It started on a residential street in St. Louis, Missouri with a busted manhole cover and a frustrated mother. After the noise from the cars banging against the damaged cover had disturbed her children’s naps one too many times the mom contacted City Hall, but was rebuffed.
So she started a petition drive and successfully got the street closed to through traffic.
And that was the beginning of Harriet Woods’s career in politics. She went from signature gatherer to City Councilwoman to State Senator to become the first woman to be elected and serve as Missouri’s Lieutenant Governor.
She was the inspiration behind the creation of Emily’s List which as a PAC and political organization has served as a powerhouse for pro-choice women seeking office at the state and federal level. However, this month, officials over at Emily’s List made a noted shift by endorsing four female mayoral candidates running in four of the largest cities in the U.S.
But Emily’s List is not the only group out there encouraging women to strike out for local office. Numerous political organizations including PACs, partisan and non-partisan groups and leadership training programs see an advantage to putting their resources, as well as their money, behind such women.
Whether it is a numbers game – women make up 51% of the U.S. population and hold less than 20% of elected offices in the U.S. and as of January 2012, of the 1,248 mayors of U.S. cities with populations of more than 30,000, there were 217, or 17.4% women in charge – or simply a strategy to see women move up from local positions of power to say, the White House, the momentum is there.
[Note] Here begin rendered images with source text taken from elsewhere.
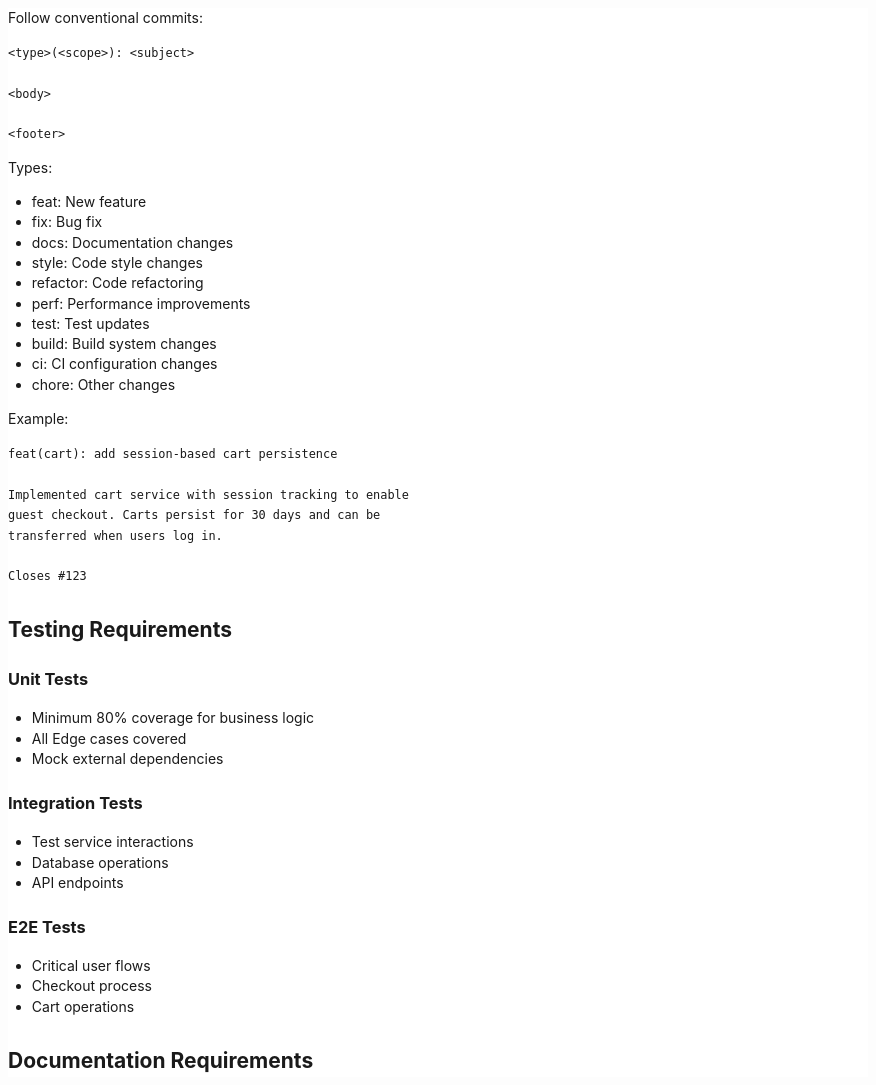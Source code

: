 Follow conventional commits:

```
<type>(<scope>): <subject>

<body>

<footer>
```

Types:
- feat: New feature
- fix: Bug fix
- docs: Documentation changes
- style: Code style changes
- refactor: Code refactoring
- perf: Performance improvements
- test: Test updates
- build: Build system changes
- ci: CI configuration changes
- chore: Other changes

Example:
```
feat(cart): add session-based cart persistence

Implemented cart service with session tracking to enable
guest checkout. Carts persist for 30 days and can be
transferred when users log in.

Closes #123
```

## Testing Requirements

### Unit Tests
- Minimum 80% coverage for business logic
- All Edge cases covered
- Mock external dependencies

### Integration Tests
- Test service interactions
- Database operations
- API endpoints

### E2E Tests
- Critical user flows
- Checkout process
- Cart operations

## Documentation Requirements
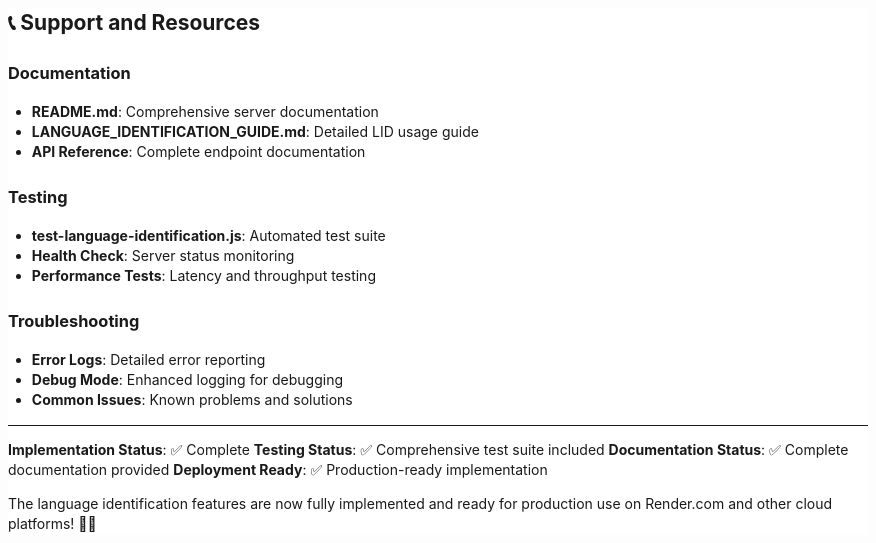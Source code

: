 ## 📞 Support and Resources

### Documentation
- **README.md**: Comprehensive server documentation
- **LANGUAGE_IDENTIFICATION_GUIDE.md**: Detailed LID usage guide
- **API Reference**: Complete endpoint documentation

### Testing
- **test-language-identification.js**: Automated test suite
- **Health Check**: Server status monitoring
- **Performance Tests**: Latency and throughput testing

### Troubleshooting
- **Error Logs**: Detailed error reporting
- **Debug Mode**: Enhanced logging for debugging
- **Common Issues**: Known problems and solutions

---

**Implementation Status**: ✅ Complete
**Testing Status**: ✅ Comprehensive test suite included
**Documentation Status**: ✅ Complete documentation provided
**Deployment Ready**: ✅ Production-ready implementation

The language identification features are now fully implemented and ready for production use on Render.com and other cloud platforms! 🚀✨ 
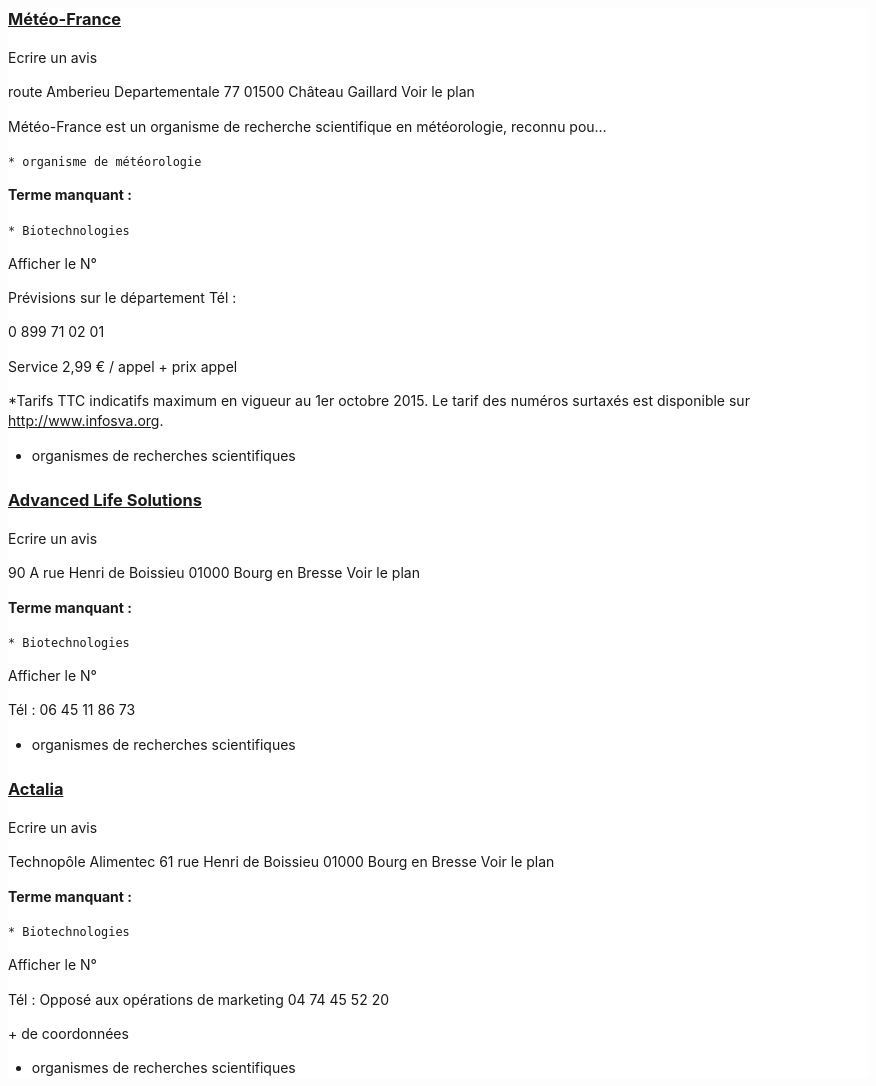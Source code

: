### [Météo-France ](/pros/52799792)

Ecrire un avis

route Amberieu Departementale 77 01500 Château Gaillard Voir le plan

Météo-France est un organisme de recherche scientifique en météorologie,
reconnu pou…

    * organisme de météorologie

**Terme manquant :**

    * Biotechnologies

Afficher le N°

Prévisions sur le département Tél :

0 899 71 02 01

Service 2,99 € / appel + prix appel

*Tarifs TTC indicatifs maximum en vigueur au 1er octobre 2015. Le tarif des numéros surtaxés est disponible sur http://www.infosva.org. 

  * organismes de recherches scientifiques 

### [Advanced Life Solutions ](/pros/59994963)

Ecrire un avis

90 A rue Henri de Boissieu 01000 Bourg en Bresse Voir le plan

**Terme manquant :**

    * Biotechnologies

Afficher le N°

Tél : 06 45 11 86 73

  * organismes de recherches scientifiques 

### [Actalia ](/pros/50204598)

Ecrire un avis

Technopôle Alimentec 61 rue Henri de Boissieu 01000 Bourg en Bresse Voir le
plan

**Terme manquant :**

    * Biotechnologies

Afficher le N°

Tél : Opposé aux opérations de marketing 04 74 45 52 20

\+ de coordonnées

  * organismes de recherches scientifiques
Non-Partisan PACs who support female candidates with a focus on the local level include the Women’s TAP Fund (Taking Action in Politics), the Southeastern Institute for Women in Politics and the Pennsylvania’s Women’s Campaign Fund.
Ruth’s List recruits and supports pro-choice democratic women with a focus on city council and county commissions as does the Democratic Women’s PAC of Maryland , Colorado’s Blue Flower Fund and the Eleanor Roosevelt Legacy PAC.
There seems to be no republican equivalent to what democrats are doing on the local level. PACs committed to electing conservative and republican women tend to focus on candidates for State and Federal office, such as the Susan B. Anthony List, SHE-PAC (Support Honor Elect) and VIEW PAC (Value in Electing Women).
Leadership training programs which prepare women to run for political office have also been growing.
One group, Emerge America, which started out in 2002 with one office in the Bay area now has offices in 12 states. Emerge provides a training program including workshops on fundraising, messaging and technology for democratic women.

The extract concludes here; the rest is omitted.